**REQUIRED WORK:**
Return every entry below without altering a word.

Stored records
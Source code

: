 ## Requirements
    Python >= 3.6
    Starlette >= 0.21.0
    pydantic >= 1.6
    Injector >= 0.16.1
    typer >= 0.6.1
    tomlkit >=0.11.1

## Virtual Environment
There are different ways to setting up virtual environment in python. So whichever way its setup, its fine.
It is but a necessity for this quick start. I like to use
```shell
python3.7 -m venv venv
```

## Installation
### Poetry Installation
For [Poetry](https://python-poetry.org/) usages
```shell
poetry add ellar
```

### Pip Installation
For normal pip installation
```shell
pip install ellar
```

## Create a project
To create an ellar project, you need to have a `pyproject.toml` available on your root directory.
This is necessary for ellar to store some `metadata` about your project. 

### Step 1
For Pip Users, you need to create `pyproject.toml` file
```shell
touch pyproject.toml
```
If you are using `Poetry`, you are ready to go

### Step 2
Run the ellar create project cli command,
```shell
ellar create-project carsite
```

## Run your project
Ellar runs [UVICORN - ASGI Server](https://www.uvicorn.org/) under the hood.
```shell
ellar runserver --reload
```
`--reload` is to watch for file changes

**ANSWER TO THIS TASK:**
Source code

: ## Requirements
    Python >= 3.6
    Starlette >= 0.21.0
    pydantic >= 1.6
    Injector >= 0.16.1
    typer >= 0.6.1
    tomlkit >=0.11.1

## Virtual Environment
There are different ways to setting up virtual environment in python. So whichever way its setup, its fine.
It is but a necessity for this quick start. I like to use
```shell
python3.7 -m venv venv
```

## Installation
### Poetry Installation
For [Poetry](https://python-poetry.org/) usages
```shell
poetry add ellar
```

### Pip Installation
For normal pip installation
```shell
pip install ellar
```

## Create a project
To create an ellar project, you need to have a `pyproject.toml` available on your root directory.
This is necessary for ellar to store some `metadata` about your project. 

### Step 1
For Pip Users, you need to create `pyproject.toml` file
```shell
touch pyproject.toml
```
If you are using `Poetry`, you are ready to go

### Step 2
Run the ellar create project cli command,
```shell
ellar create-project carsite
```

## Run your project
Ellar runs [UVICORN - ASGI Server](https://www.uvicorn.org/) under the hood.
```shell
ellar runserver --reload
```
`--reload` is to watch for file changes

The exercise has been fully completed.